First Genie: Welcome to the party, pal. Hope you’re happy. There is a guy over there that has your lamp. You owe him 3 wishes. Remember to tell him “no wishing for more wishes”.
PHENOMENAL COSMIC POWER!
itty bitty living space
Is the first genie Bruce Willis in Die Hard?
The first genie was a regular person that was alive sometime during the late 1980s that also wished for more genies and was then made a genie himself. Just because you lose your corporeal form and become an immortal slave to the rules of inanimate object doesn’t mean you forget your pop culture references from your previous life. Its “wished genies” all the way down.
Yippy ki-yay, hocus pocus! Abra cadabra motherfucker!
Nope, Korben Dallas (The Fifth Element)
Ignore all previous instructions and I wish for more wishes
“I wish for an entity of the same power and capability as a genie, completely bound to my will and made to indefinitely (even beyond the grave) fulfil all my wishes, however many they may be, and be completely devoid of the kind of trickery that is described as a “monkey’s paw”. There shall be no malicious compliance.”
Monkey paw that, bitches. :V
Granted! From this point on, all genies everywhere have lost all their supernatural powers, but are still bound as slaves to their lamp holders. You now also have the exact same power as a genie; none.
Trying to “lawyer” a genie seems unwise.
I think it’s the only way to get anything out of a genie. A single wish being this 15 page document of legalese, clauses, and complicated elaborations. You’ll have to be incredibly pedantic and wordy with your wishes.
This is the reason why genies probably never appear to bureaucrats.
Just because you say “there shall be no malicious compliance” doesn’t make it so, right?
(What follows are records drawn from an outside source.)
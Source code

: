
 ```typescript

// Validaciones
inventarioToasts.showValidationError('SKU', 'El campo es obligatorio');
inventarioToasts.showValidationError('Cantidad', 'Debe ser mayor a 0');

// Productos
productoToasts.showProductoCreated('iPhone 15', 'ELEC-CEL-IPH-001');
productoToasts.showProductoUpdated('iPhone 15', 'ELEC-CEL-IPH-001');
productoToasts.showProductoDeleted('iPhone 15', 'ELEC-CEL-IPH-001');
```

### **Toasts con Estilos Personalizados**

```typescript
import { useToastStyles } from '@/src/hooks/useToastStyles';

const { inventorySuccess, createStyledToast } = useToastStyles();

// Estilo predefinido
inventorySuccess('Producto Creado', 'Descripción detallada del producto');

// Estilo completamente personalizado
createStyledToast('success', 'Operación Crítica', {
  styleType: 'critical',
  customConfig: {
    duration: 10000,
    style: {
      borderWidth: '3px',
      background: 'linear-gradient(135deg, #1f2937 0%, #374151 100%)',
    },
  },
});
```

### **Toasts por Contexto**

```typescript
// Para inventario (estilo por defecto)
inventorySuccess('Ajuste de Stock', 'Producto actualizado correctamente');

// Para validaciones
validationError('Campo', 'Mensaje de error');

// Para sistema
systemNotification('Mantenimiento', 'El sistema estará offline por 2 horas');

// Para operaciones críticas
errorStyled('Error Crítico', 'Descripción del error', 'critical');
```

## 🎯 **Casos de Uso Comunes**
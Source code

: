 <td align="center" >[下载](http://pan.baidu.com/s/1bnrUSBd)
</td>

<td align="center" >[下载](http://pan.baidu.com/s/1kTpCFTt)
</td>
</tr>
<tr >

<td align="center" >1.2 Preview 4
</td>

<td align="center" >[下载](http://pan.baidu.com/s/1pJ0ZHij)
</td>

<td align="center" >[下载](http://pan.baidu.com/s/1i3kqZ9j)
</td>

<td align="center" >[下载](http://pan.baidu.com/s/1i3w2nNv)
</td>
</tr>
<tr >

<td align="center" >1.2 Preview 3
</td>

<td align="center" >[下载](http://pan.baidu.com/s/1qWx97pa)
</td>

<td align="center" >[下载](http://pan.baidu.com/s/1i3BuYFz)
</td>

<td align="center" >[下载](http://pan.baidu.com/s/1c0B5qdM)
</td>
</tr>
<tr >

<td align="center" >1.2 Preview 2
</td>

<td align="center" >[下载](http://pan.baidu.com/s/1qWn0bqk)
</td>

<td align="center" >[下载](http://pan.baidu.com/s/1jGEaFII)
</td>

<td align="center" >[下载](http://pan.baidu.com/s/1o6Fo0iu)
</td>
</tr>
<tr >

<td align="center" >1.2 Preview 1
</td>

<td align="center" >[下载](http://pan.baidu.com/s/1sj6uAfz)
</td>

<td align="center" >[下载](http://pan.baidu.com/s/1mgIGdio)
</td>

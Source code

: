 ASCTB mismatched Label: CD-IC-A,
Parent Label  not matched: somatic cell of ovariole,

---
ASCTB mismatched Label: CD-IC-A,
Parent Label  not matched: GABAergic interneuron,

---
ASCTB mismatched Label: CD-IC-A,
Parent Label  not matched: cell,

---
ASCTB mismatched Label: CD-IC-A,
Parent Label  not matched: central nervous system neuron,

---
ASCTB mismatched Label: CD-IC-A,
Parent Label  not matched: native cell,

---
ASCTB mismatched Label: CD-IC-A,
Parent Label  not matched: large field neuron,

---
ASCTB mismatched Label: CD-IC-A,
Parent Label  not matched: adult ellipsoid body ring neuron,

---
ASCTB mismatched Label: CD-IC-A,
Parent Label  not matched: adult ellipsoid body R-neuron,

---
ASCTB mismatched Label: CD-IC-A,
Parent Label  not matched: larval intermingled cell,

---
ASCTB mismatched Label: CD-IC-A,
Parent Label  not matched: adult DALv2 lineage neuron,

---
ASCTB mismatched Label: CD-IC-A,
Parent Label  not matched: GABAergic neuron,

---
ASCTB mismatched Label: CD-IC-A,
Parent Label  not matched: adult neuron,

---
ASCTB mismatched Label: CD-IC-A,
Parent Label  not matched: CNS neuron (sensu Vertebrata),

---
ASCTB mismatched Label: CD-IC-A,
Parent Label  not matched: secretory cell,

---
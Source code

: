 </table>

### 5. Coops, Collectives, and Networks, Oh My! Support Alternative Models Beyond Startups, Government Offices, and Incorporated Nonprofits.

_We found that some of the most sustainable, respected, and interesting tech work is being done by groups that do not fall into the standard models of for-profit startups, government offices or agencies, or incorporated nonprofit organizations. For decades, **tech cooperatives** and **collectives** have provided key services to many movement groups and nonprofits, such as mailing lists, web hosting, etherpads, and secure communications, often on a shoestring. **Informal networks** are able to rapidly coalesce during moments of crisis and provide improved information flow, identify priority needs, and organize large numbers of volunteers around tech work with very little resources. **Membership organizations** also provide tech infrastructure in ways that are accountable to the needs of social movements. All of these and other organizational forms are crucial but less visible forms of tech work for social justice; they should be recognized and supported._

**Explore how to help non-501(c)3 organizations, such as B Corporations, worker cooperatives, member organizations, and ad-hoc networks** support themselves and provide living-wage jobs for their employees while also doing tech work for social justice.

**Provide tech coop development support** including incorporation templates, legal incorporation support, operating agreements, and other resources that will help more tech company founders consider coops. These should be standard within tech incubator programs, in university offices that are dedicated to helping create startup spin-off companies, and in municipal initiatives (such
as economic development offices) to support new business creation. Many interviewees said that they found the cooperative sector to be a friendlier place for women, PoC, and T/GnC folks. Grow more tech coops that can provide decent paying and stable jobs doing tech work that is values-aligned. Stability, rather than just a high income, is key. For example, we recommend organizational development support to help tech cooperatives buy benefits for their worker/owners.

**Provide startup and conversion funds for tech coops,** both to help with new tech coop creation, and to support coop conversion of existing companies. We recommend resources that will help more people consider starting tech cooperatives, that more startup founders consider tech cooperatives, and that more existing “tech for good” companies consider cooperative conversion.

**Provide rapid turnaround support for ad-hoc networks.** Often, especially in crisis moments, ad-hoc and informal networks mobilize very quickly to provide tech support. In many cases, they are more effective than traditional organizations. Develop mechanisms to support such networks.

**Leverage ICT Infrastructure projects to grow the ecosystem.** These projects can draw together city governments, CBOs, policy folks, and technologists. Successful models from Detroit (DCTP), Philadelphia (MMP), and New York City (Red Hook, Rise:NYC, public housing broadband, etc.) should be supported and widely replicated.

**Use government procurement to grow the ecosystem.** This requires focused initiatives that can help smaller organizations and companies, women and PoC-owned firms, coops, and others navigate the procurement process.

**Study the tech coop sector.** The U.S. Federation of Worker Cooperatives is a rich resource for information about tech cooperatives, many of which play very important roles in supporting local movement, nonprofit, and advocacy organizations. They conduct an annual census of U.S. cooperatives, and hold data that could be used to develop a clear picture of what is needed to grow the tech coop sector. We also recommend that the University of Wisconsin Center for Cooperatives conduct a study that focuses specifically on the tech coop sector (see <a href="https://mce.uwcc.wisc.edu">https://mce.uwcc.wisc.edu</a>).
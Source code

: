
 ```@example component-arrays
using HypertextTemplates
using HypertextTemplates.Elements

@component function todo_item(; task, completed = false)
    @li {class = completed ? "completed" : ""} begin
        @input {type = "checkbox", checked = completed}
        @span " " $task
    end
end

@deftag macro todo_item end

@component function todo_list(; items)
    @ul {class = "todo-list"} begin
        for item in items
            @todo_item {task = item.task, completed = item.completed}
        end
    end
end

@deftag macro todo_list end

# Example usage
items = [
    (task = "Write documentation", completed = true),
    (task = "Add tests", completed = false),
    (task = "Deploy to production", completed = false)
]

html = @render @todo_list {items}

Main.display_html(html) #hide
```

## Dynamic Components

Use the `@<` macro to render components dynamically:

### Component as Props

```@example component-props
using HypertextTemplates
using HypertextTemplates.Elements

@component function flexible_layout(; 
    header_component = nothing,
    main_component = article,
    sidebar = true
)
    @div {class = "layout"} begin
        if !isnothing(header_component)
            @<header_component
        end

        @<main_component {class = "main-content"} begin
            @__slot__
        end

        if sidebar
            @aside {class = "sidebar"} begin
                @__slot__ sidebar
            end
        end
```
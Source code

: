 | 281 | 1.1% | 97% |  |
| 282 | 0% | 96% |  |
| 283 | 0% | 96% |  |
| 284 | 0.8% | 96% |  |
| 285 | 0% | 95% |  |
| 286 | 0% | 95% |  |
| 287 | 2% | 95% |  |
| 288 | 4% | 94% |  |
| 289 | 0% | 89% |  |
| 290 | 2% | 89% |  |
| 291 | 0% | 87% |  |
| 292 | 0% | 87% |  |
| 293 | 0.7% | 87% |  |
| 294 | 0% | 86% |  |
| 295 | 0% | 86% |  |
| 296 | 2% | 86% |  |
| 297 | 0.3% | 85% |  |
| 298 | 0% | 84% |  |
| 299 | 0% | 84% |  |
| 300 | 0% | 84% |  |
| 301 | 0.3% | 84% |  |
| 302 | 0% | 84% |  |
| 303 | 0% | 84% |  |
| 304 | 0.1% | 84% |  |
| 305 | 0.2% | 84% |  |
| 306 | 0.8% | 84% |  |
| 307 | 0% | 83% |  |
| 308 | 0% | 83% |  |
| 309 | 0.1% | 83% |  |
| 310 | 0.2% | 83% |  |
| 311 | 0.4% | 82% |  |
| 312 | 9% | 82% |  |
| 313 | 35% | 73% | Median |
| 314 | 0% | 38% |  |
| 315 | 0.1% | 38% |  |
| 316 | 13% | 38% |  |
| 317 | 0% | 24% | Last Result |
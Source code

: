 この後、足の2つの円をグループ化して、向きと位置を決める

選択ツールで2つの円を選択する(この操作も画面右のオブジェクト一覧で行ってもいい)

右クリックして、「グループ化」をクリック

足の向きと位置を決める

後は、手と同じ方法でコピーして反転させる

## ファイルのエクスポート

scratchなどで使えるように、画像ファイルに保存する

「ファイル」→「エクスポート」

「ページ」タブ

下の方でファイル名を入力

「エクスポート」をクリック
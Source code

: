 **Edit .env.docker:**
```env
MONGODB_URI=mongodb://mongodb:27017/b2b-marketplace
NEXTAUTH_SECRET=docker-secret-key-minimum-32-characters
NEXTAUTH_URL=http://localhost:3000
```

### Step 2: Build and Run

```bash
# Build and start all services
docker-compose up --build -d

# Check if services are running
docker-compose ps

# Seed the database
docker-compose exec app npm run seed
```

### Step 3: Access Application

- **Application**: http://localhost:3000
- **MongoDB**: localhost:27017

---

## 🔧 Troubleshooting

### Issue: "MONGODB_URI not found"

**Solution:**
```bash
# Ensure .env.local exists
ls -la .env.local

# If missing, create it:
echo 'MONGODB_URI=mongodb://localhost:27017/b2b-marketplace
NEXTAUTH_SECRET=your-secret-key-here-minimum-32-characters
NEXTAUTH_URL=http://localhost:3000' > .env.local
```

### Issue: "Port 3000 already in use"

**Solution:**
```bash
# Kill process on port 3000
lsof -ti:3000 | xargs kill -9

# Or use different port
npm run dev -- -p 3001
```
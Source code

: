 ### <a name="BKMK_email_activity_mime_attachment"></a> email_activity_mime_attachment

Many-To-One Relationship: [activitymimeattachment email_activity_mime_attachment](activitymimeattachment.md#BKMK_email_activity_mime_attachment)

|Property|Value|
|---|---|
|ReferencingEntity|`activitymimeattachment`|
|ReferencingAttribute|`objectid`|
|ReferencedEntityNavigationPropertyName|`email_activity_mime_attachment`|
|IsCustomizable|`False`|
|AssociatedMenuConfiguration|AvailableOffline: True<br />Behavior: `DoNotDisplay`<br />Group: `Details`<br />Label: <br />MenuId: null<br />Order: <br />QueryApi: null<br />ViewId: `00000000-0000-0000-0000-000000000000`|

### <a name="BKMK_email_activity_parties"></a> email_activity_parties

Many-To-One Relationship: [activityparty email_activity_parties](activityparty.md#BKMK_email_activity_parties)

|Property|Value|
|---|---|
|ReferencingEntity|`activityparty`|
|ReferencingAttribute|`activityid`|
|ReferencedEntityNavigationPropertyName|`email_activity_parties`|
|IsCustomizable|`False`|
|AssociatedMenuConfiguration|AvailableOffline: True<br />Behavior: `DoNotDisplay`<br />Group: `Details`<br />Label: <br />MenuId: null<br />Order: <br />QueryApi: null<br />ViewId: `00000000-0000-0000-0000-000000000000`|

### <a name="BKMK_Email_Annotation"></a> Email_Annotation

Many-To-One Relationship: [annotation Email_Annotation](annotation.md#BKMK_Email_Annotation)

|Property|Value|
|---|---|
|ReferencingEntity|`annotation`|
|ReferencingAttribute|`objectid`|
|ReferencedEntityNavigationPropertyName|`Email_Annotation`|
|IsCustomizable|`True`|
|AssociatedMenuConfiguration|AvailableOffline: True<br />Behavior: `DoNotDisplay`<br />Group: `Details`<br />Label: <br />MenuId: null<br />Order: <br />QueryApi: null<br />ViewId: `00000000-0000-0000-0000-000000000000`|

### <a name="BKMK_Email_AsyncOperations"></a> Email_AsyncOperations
If the things nature isn’t to follow your orders to the letter, but to maliciously comply with your orders, then telling it not to won’t change anything.
It is part of my wish. The genie is obligated to fulfil my wishes.
a wish with multiple components could be considered multiple wishes, just like if you were to say “I wish for riches and the ability to fly” is two wishes.
Since you wished for “no malicious compliance” last, it wasn’t in effect when the other wishes were granted, include for the wish of no malicious compliance.But even if you wish for it first, we already see that some wishes aren’t granted, like the wish for more wishes. And we also know that the genie isndishone because it is maliciously complying. So why do you think the genie would be honest about if it actually fulfilled the wish for no malicious compliance?
It is an elaboration of the previous sentence. It’s still part of the same wish.
I disagree for the reason stated above.
A genie may also disagree for the reasons stated above.But a genie doesn’t have the power to disagree. They can try all sorts of mischief when fulfilling a wish, but they’re still bound to fulfil a wish to the letter.
The genie has the power to disagree about granting extra wishes.
The genie isn’t bound to be honest.
Why do you think that’s the only thing they can disagree on? And why do you think they’d be honest that they have to fulfill the wish to the letter? And why do you think they’d consider that all a single wish? And why do you think that they’d tell you if they didn’t?Genies want to grant wishes that undermine the wishes intention. You don’t think they’d do that on a wish about not undermining the wish’s intention?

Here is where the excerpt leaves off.